**TASK DIRECTIONS**
Print the data exactly as it is given, please.
___ EXERCISE INPUT
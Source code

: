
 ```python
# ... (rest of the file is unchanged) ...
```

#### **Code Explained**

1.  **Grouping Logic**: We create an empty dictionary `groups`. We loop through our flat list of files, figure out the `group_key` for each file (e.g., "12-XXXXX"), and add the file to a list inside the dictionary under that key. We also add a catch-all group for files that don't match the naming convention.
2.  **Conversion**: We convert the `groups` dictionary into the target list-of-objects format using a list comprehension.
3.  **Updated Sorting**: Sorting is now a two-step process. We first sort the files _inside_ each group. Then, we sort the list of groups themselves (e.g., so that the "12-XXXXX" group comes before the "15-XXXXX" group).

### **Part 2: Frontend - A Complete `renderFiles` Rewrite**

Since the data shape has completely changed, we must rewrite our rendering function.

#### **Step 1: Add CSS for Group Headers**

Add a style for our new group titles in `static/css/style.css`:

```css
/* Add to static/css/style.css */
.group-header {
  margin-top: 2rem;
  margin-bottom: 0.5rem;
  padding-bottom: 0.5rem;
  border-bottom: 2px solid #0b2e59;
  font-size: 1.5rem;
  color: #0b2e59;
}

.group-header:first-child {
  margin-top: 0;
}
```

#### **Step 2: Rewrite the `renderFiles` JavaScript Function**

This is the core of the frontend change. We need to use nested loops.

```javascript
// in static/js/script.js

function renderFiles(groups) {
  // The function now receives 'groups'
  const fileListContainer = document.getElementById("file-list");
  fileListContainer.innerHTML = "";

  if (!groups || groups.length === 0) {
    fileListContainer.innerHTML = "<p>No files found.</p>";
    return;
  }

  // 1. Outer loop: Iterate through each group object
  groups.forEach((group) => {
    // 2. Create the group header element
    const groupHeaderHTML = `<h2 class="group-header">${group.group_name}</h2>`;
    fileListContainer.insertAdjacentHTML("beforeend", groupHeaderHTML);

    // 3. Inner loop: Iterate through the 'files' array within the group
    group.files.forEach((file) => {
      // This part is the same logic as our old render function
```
______
**RESPONSE AREA**
Source code

:
 ```python
# ... (rest of the file is unchanged) ...
```

#### **Code Explained**

1.  **Grouping Logic**: We create an empty dictionary `groups`. We loop through our flat list of files, figure out the `group_key` for each file (e.g., "12-XXXXX"), and add the file to a list inside the dictionary under that key. We also add a catch-all group for files that don't match the naming convention.
2.  **Conversion**: We convert the `groups` dictionary into the target list-of-objects format using a list comprehension.
3.  **Updated Sorting**: Sorting is now a two-step process. We first sort the files _inside_ each group. Then, we sort the list of groups themselves (e.g., so that the "12-XXXXX" group comes before the "15-XXXXX" group).

### **Part 2: Frontend - A Complete `renderFiles` Rewrite**

Since the data shape has completely changed, we must rewrite our rendering function.

#### **Step 1: Add CSS for Group Headers**

Add a style for our new group titles in `static/css/style.css`:

```css
/* Add to static/css/style.css */
.group-header {
  margin-top: 2rem;
  margin-bottom: 0.5rem;
  padding-bottom: 0.5rem;
  border-bottom: 2px solid #0b2e59;
  font-size: 1.5rem;
  color: #0b2e59;
}

.group-header:first-child {
  margin-top: 0;
}
```

#### **Step 2: Rewrite the `renderFiles` JavaScript Function**

This is the core of the frontend change. We need to use nested loops.

```javascript
// in static/js/script.js

function renderFiles(groups) {
  // The function now receives 'groups'
  const fileListContainer = document.getElementById("file-list");
  fileListContainer.innerHTML = "";

  if (!groups || groups.length === 0) {
    fileListContainer.innerHTML = "<p>No files found.</p>";
    return;
  }

  // 1. Outer loop: Iterate through each group object
  groups.forEach((group) => {
    // 2. Create the group header element
    const groupHeaderHTML = `<h2 class="group-header">${group.group_name}</h2>`;
    fileListContainer.insertAdjacentHTML("beforeend", groupHeaderHTML);

    // 3. Inner loop: Iterate through the 'files' array within the group
    group.files.forEach((file) => {
      // This part is the same logic as our old render function
```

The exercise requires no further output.